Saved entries
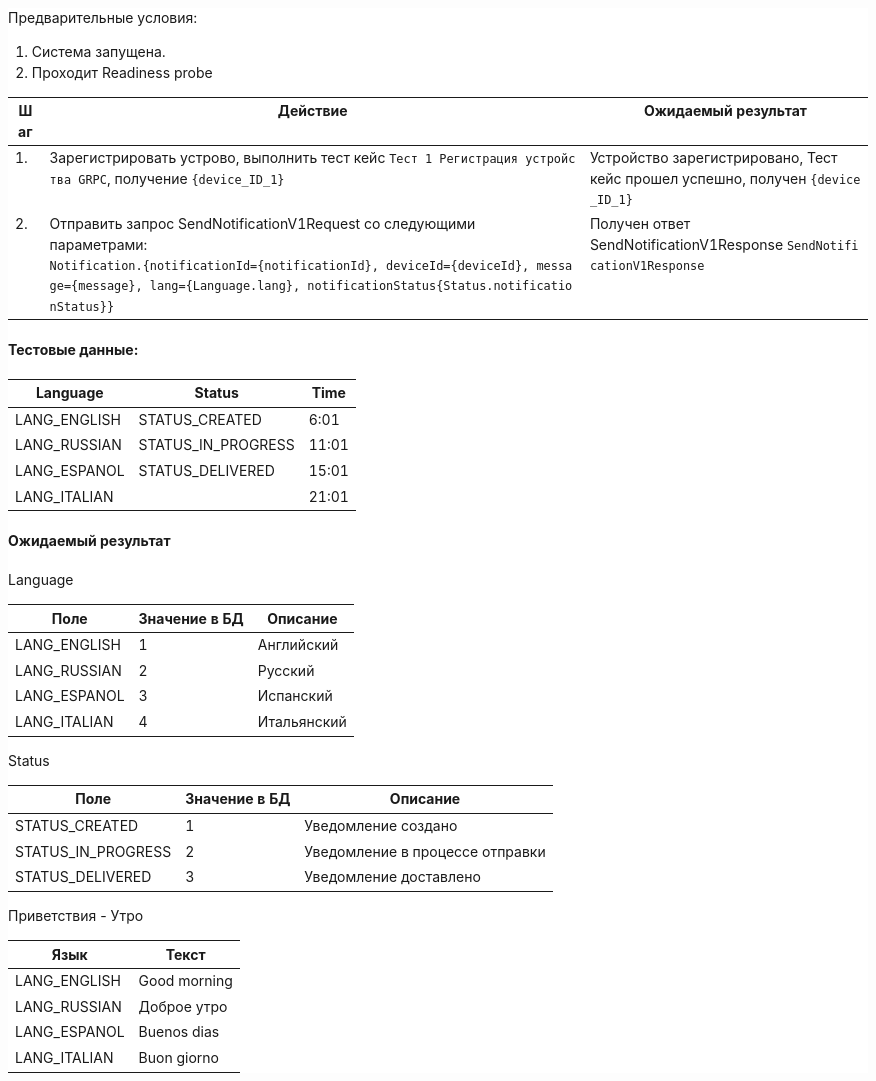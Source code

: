 Предварительные условия:

1) Система запущена.
2) Проходит Readiness probe

| Шаг | Действие                                                                                                                                                                                                                                 | Ожидаемый результат                                                            |
|-----|------------------------------------------------------------------------------------------------------------------------------------------------------------------------------------------------------------------------------------------|--------------------------------------------------------------------------------|
| 1.  | Зарегистрировать устрово, выполнить тест кейс `Тест 1 Регистрация устройства GRPC`, получение `{device_ID_1}`                                                                                                                            | Устройство зарегистрировано, Тест кейс прошел успешно, получен `{device_ID_1}` |
| 2.  | Отправить запрос SendNotificationV1Request со следующими параметрами:<br/> `Notification.{notificationId={notificationId}, deviceId={deviceId}, message={message}, lang={Language.lang}, notificationStatus{Status.notificationStatus}}` | Получен ответ SendNotificationV1Response `SendNotificationV1Response`          |

#### Тестовые данные:

| Language     | Status             | Time  |
|--------------|--------------------|-------|
| LANG_ENGLISH | STATUS_CREATED     | 6:01  |
| LANG_RUSSIAN | STATUS_IN_PROGRESS | 11:01 |
| LANG_ESPANOL | STATUS_DELIVERED   | 15:01 |
| LANG_ITALIAN |                    | 21:01 |


#### Ожидаемый результат

Language

| Поле         | Значение в БД | Описание    |
|--------------|---------------|-------------|
| LANG_ENGLISH | 1             | Английский  |
| LANG_RUSSIAN | 2             | Русский     |
| LANG_ESPANOL | 3             | Испанский   |
| LANG_ITALIAN | 4             | Итальянский |

Status

| Поле               | Значение в БД | Описание                        |
|--------------------|---------------|---------------------------------|
| STATUS_CREATED     | 1             | Уведомление создано             |
| STATUS_IN_PROGRESS | 2             | Уведомление в процессе отправки |
| STATUS_DELIVERED   | 3             | Уведомление доставлено          |


Приветствия - Утро

| Язык         | Текст        |
|--------------|--------------|
| LANG_ENGLISH | Good morning |
| LANG_RUSSIAN | Доброе утро  |
| LANG_ESPANOL | Buenos dias  |
| LANG_ITALIAN | Buon giorno  |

What the exercise asks
Please reproduce every record exactly as written, excluding the pictures.

Answer area
Source code

: Предварительные условия:

1) Система запущена.
2) Проходит Readiness probe

| Шаг | Действие                                                                                                                                                                                                                                 | Ожидаемый результат                                                            |
|-----|------------------------------------------------------------------------------------------------------------------------------------------------------------------------------------------------------------------------------------------|--------------------------------------------------------------------------------|
| 1.  | Зарегистрировать устрово, выполнить тест кейс `Тест 1 Регистрация устройства GRPC`, получение `{device_ID_1}`                                                                                                                            | Устройство зарегистрировано, Тест кейс прошел успешно, получен `{device_ID_1}` |
| 2.  | Отправить запрос SendNotificationV1Request со следующими параметрами:<br/> `Notification.{notificationId={notificationId}, deviceId={deviceId}, message={message}, lang={Language.lang}, notificationStatus{Status.notificationStatus}}` | Получен ответ SendNotificationV1Response `SendNotificationV1Response`          |

#### Тестовые данные:

| Language     | Status             | Time  |
|--------------|--------------------|-------|
| LANG_ENGLISH | STATUS_CREATED     | 6:01  |
| LANG_RUSSIAN | STATUS_IN_PROGRESS | 11:01 |
| LANG_ESPANOL | STATUS_DELIVERED   | 15:01 |
| LANG_ITALIAN |                    | 21:01 |


#### Ожидаемый результат

Language

| Поле         | Значение в БД | Описание    |
|--------------|---------------|-------------|
| LANG_ENGLISH | 1             | Английский  |
| LANG_RUSSIAN | 2             | Русский     |
| LANG_ESPANOL | 3             | Испанский   |
| LANG_ITALIAN | 4             | Итальянский |

Status

| Поле               | Значение в БД | Описание                        |
|--------------------|---------------|---------------------------------|
| STATUS_CREATED     | 1             | Уведомление создано             |
| STATUS_IN_PROGRESS | 2             | Уведомление в процессе отправки |
| STATUS_DELIVERED   | 3             | Уведомление доставлено          |


Приветствия - Утро

| Язык         | Текст        |
|--------------|--------------|
| LANG_ENGLISH | Good morning |
| LANG_RUSSIAN | Доброе утро  |
| LANG_ESPANOL | Buenos dias  |
| LANG_ITALIAN | Buon giorno  |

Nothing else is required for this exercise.